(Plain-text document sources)
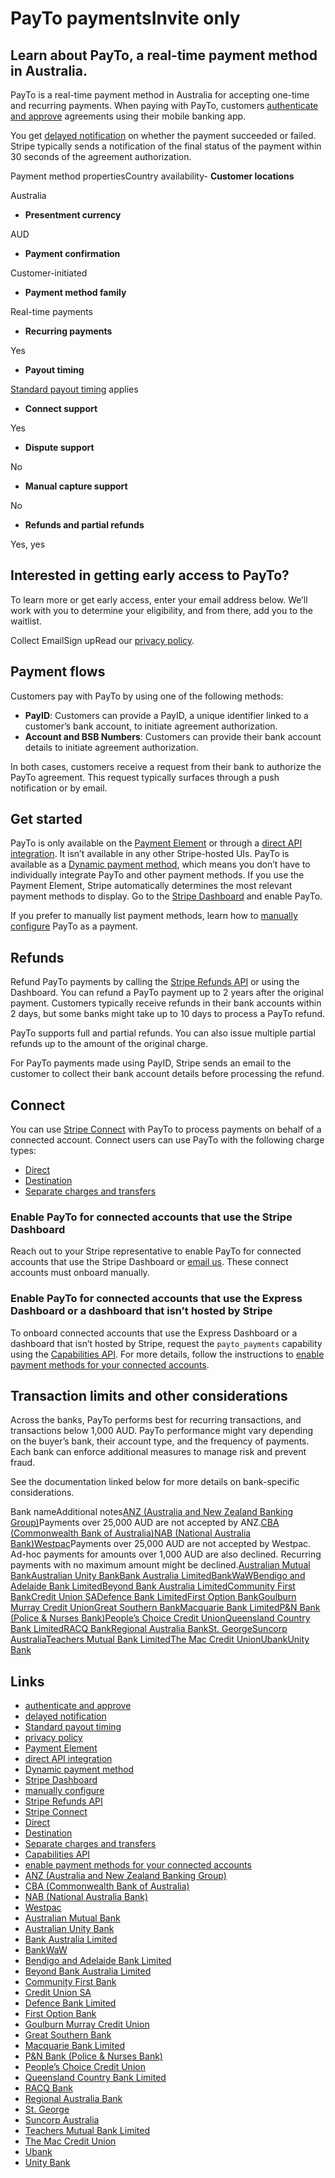 # PayTo paymentsInvite only

## Learn about PayTo, a real-time payment method in Australia.

PayTo is a real-time payment method in Australia for accepting one-time and
recurring payments. When paying with PayTo, customers [authenticate and
approve](https://docs.stripe.com/payments/payment-methods#customer-actions)
agreements using their mobile banking app.

You get [delayed
notification](https://docs.stripe.com/payments/payment-methods#payment-notification)
on whether the payment succeeded or failed. Stripe typically sends a
notification of the final status of the payment within 30 seconds of the
agreement authorization.

Payment method propertiesCountry availability- **Customer locations**

Australia
- **Presentment currency**

AUD
- **Payment confirmation**

Customer-initiated
- **Payment method family**

Real-time payments
- **Recurring payments**

Yes
- **Payout timing**

[Standard payout timing](https://docs.stripe.com/payouts#payout-speed) applies
- **Connect support**

Yes
- **Dispute support**

No
- **Manual capture support**

No
- **Refunds and partial refunds**

Yes, yes

## Interested in getting early access to PayTo?

To learn more or get early access, enter your email address below. We’ll work
with you to determine your eligibility, and from there, add you to the waitlist.

Collect EmailSign upRead our [privacy policy](https://stripe.com/privacy).
## Payment flows

Customers pay with PayTo by using one of the following methods:

- **PayID**: Customers can provide a PayID, a unique identifier linked to a
customer’s bank account, to initiate agreement authorization.
- **Account and BSB Numbers**: Customers can provide their bank account details
to initiate agreement authorization.

In both cases, customers receive a request from their bank to authorize the
PayTo agreement. This request typically surfaces through a push notification or
by email.

## Get started

PayTo is only available on the [Payment
Element](https://docs.stripe.com/payments/payto/accept-a-payment?ui=elements) or
through a [direct API
integration](https://docs.stripe.com/payments/payto/accept-a-payment?ui=direct-api).
It isn’t available in any other Stripe-hosted UIs. PayTo is available as a
[Dynamic payment
method](https://docs.stripe.com/payments/payment-methods/dynamic-payment-methods),
which means you don’t have to individually integrate PayTo and other payment
methods. If you use the Payment Element, Stripe automatically determines the
most relevant payment methods to display. Go to the [Stripe
Dashboard](https://dashboard.stripe.com/settings/payment_methods) and enable
PayTo.

If you prefer to manually list payment methods, learn how to [manually
configure](https://docs.stripe.com/payments/payto/accept-a-payment) PayTo as a
payment.

## Refunds

Refund PayTo payments by calling the [Stripe Refunds
API](https://docs.stripe.com/api/refunds) or using the Dashboard. You can refund
a PayTo payment up to 2 years after the original payment. Customers typically
receive refunds in their bank accounts within 2 days, but some banks might take
up to 10 days to process a PayTo refund.

PayTo supports full and partial refunds. You can also issue multiple partial
refunds up to the amount of the original charge.

For PayTo payments made using PayID, Stripe sends an email to the customer to
collect their bank account details before processing the refund.

## Connect

You can use [Stripe Connect](https://docs.stripe.com/connect/how-connect-works)
with PayTo to process payments on behalf of a connected account. Connect users
can use PayTo with the following charge types:

- [Direct](https://docs.stripe.com/connect/direct-charges)
- [Destination](https://docs.stripe.com/connect/destination-charges)
- [Separate charges and
transfers](https://docs.stripe.com/connect/separate-charges-and-transfers)

### Enable PayTo for connected accounts that use the Stripe Dashboard

Reach out to your Stripe representative to enable PayTo for connected accounts
that use the Stripe Dashboard or [email us](mailto:payto-support@stripe.com).
These connect accounts must onboard manually.

### Enable PayTo for connected accounts that use the Express Dashboard or a dashboard that isn’t hosted by Stripe

To onboard connected accounts that use the Express Dashboard or a dashboard that
isn’t hosted by Stripe, request the `payto_payments` capability using the
[Capabilities API](https://docs.stripe.com/api/capabilities). For more details,
follow the instructions to [enable payment methods for your connected
accounts](https://docs.stripe.com/connect/account-capabilities).

## Transaction limits and other considerations

Across the banks, PayTo performs best for recurring transactions, and
transactions below 1,000 AUD. PayTo performance might vary depending on the
buyer’s bank, their account type, and the frequency of payments. Each bank can
enforce additional measures to manage risk and prevent fraud.

See the documentation linked below for more details on bank-specific
considerations.

Bank nameAdditional notes[ANZ (Australia and New Zealand Banking
Group)](https://www.anz.com.au/personal/ways-to-bank/more/pay-to)Payments over
25,000 AUD are not accepted by ANZ.[CBA (Commonwealth Bank of
Australia)](https://www.commbank.com.au/digital-banking/pay-to.html)[NAB
(National Australia
Bank)](https://www.nab.com.au/personal/online-banking/digital-payments/payto)[Westpac](https://www.westpac.com.au/personal-banking/mobile-wallets/payto)Payments
over 25,000 AUD are not accepted by Westpac. Ad-hoc payments for amounts over
1,000 AUD are also declined. Recurring payments with no maximum amount might be
declined.[Australian Mutual
Bank](https://australianmutual.bank/banking/access/payto)[Australian Unity
Bank](https://www.australianunity.com.au/banking/payto)[Bank Australia
Limited](https://www.bankaust.com.au/payto)[BankWaW](https://www.bankwaw.com.au/Support/Ways-To-Bank/PayTo)[Bendigo
and Adelaide Bank
Limited](https://www.bendigobank.com.au/ways-to-bank/payto)[Beyond Bank
Australia
Limited](https://www.beyondbank.com.au/banking/bank-with-us/payto.html)[Community
First Bank](https://communityfirst.com.au/support/payto)[Credit Union
SA](https://www.creditunionsa.com.au/digital-banking/real-time-payments/payto)[Defence
Bank Limited](https://www.defencebank.com.au/tools-and-advice/payto/)[First
Option Bank](https://firstoptionbank.com.au/payto-tcs/)[Goulburn Murray Credit
Union](https://www.gmcu.com.au/pages/22-pages/2-products-a-services/280-payto)[Great
Southern
Bank](https://www.greatsouthernbank.com.au/digital-banking/payto)[Macquarie Bank
Limited](https://www.macquarie.com.au/help/personal/payments-transfers-and-deposits/payto/whats-payto-and-how-does-it-work.html)[P&N
Bank (Police & Nurses
Bank)](https://www.pnbank.com.au/help-and-support/payments/what-is-a-payto-agreement)[People’s
Choice Credit
Union](https://www.peopleschoice.com.au/help-and-support/faqs/fast-payments/what-is-payto-and-how-can-it-be-used)[Queensland
Country Bank
Limited](https://www.queenslandcountry.bank/help-info/faqs/payto)[RACQ
Bank](https://www.racq.com.au/banking/online-banking/payto)[Regional Australia
Bank](https://www.regionalaustraliabank.com.au/the-inside-story/articles/introducing-payto)[St.
George](https://www.stgeorge.com.au/online-services/ways-to-pay/payto)[Suncorp
Australia](https://www.suncorpbank.com.au/help-support/ways-to-bank/payto.html)[Teachers
Mutual Bank
Limited](https://www.tmbank.com.au/ways-to-bank/npp-payto/introducing-payto)[The
Mac Credit
Union](https://themaccu.com.au/support/faqs/payto-faqs)[Ubank](https://www.ubank.com.au/help/current/app-and-online-banking/payto)[Unity
Bank](https://www.unitybank.com.au/help/access-options/osko-payments)

## Links

- [authenticate and
approve](https://docs.stripe.com/payments/payment-methods#customer-actions)
- [delayed
notification](https://docs.stripe.com/payments/payment-methods#payment-notification)
- [Standard payout timing](https://docs.stripe.com/payouts#payout-speed)
- [privacy policy](https://stripe.com/privacy)
- [Payment
Element](https://docs.stripe.com/payments/payto/accept-a-payment?ui=elements)
- [direct API
integration](https://docs.stripe.com/payments/payto/accept-a-payment?ui=direct-api)
- [Dynamic payment
method](https://docs.stripe.com/payments/payment-methods/dynamic-payment-methods)
- [Stripe Dashboard](https://dashboard.stripe.com/settings/payment_methods)
- [manually configure](https://docs.stripe.com/payments/payto/accept-a-payment)
- [Stripe Refunds API](https://docs.stripe.com/api/refunds)
- [Stripe Connect](https://docs.stripe.com/connect/how-connect-works)
- [Direct](https://docs.stripe.com/connect/direct-charges)
- [Destination](https://docs.stripe.com/connect/destination-charges)
- [Separate charges and
transfers](https://docs.stripe.com/connect/separate-charges-and-transfers)
- [Capabilities API](https://docs.stripe.com/api/capabilities)
- [enable payment methods for your connected
accounts](https://docs.stripe.com/connect/account-capabilities)
- [ANZ (Australia and New Zealand Banking
Group)](https://www.anz.com.au/personal/ways-to-bank/more/pay-to)
- [CBA (Commonwealth Bank of
Australia)](https://www.commbank.com.au/digital-banking/pay-to.html)
- [NAB (National Australia
Bank)](https://www.nab.com.au/personal/online-banking/digital-payments/payto)
- [Westpac](https://www.westpac.com.au/personal-banking/mobile-wallets/payto)
- [Australian Mutual Bank](https://australianmutual.bank/banking/access/payto)
- [Australian Unity Bank](https://www.australianunity.com.au/banking/payto)
- [Bank Australia Limited](https://www.bankaust.com.au/payto)
- [BankWaW](https://www.bankwaw.com.au/Support/Ways-To-Bank/PayTo)
- [Bendigo and Adelaide Bank
Limited](https://www.bendigobank.com.au/ways-to-bank/payto)
- [Beyond Bank Australia
Limited](https://www.beyondbank.com.au/banking/bank-with-us/payto.html)
- [Community First Bank](https://communityfirst.com.au/support/payto)
- [Credit Union
SA](https://www.creditunionsa.com.au/digital-banking/real-time-payments/payto)
- [Defence Bank Limited](https://www.defencebank.com.au/tools-and-advice/payto/)
- [First Option Bank](https://firstoptionbank.com.au/payto-tcs/)
- [Goulburn Murray Credit
Union](https://www.gmcu.com.au/pages/22-pages/2-products-a-services/280-payto)
- [Great Southern
Bank](https://www.greatsouthernbank.com.au/digital-banking/payto)
- [Macquarie Bank
Limited](https://www.macquarie.com.au/help/personal/payments-transfers-and-deposits/payto/whats-payto-and-how-does-it-work.html)
- [P&N Bank (Police & Nurses
Bank)](https://www.pnbank.com.au/help-and-support/payments/what-is-a-payto-agreement)
- [People’s Choice Credit
Union](https://www.peopleschoice.com.au/help-and-support/faqs/fast-payments/what-is-payto-and-how-can-it-be-used)
- [Queensland Country Bank
Limited](https://www.queenslandcountry.bank/help-info/faqs/payto)
- [RACQ Bank](https://www.racq.com.au/banking/online-banking/payto)
- [Regional Australia
Bank](https://www.regionalaustraliabank.com.au/the-inside-story/articles/introducing-payto)
- [St. George](https://www.stgeorge.com.au/online-services/ways-to-pay/payto)
- [Suncorp
Australia](https://www.suncorpbank.com.au/help-support/ways-to-bank/payto.html)
- [Teachers Mutual Bank
Limited](https://www.tmbank.com.au/ways-to-bank/npp-payto/introducing-payto)
- [The Mac Credit Union](https://themaccu.com.au/support/faqs/payto-faqs)
- [Ubank](https://www.ubank.com.au/help/current/app-and-online-banking/payto)
- [Unity Bank](https://www.unitybank.com.au/help/access-options/osko-payments)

• _ABOUT THIS EXERCISE_
Using the entries shown above, reproduce verbatim the lines from the line bearing "- **Recurring payments**" to the line bearing "If you prefer", inclusive.

• _YOUR SOLUTION_
- **Recurring payments**

Yes
- **Payout timing**

[Standard payout timing](https://docs.stripe.com/payouts#payout-speed) applies
- **Connect support**

Yes
- **Dispute support**

No
- **Manual capture support**

No
- **Refunds and partial refunds**

Yes, yes

## Interested in getting early access to PayTo?

To learn more or get early access, enter your email address below. We’ll work
with you to determine your eligibility, and from there, add you to the waitlist.

Collect EmailSign upRead our [privacy policy](https://stripe.com/privacy).
## Payment flows

Customers pay with PayTo by using one of the following methods:

- **PayID**: Customers can provide a PayID, a unique identifier linked to a
customer’s bank account, to initiate agreement authorization.
- **Account and BSB Numbers**: Customers can provide their bank account details
to initiate agreement authorization.

In both cases, customers receive a request from their bank to authorize the
PayTo agreement. This request typically surfaces through a push notification or
by email.

## Get started

PayTo is only available on the [Payment
Element](https://docs.stripe.com/payments/payto/accept-a-payment?ui=elements) or
through a [direct API
integration](https://docs.stripe.com/payments/payto/accept-a-payment?ui=direct-api).
It isn’t available in any other Stripe-hosted UIs. PayTo is available as a
[Dynamic payment
method](https://docs.stripe.com/payments/payment-methods/dynamic-payment-methods),
which means you don’t have to individually integrate PayTo and other payment
methods. If you use the Payment Element, Stripe automatically determines the
most relevant payment methods to display. Go to the [Stripe
Dashboard](https://dashboard.stripe.com/settings/payment_methods) and enable
PayTo.

If you prefer to manually list payment methods, learn how to [manually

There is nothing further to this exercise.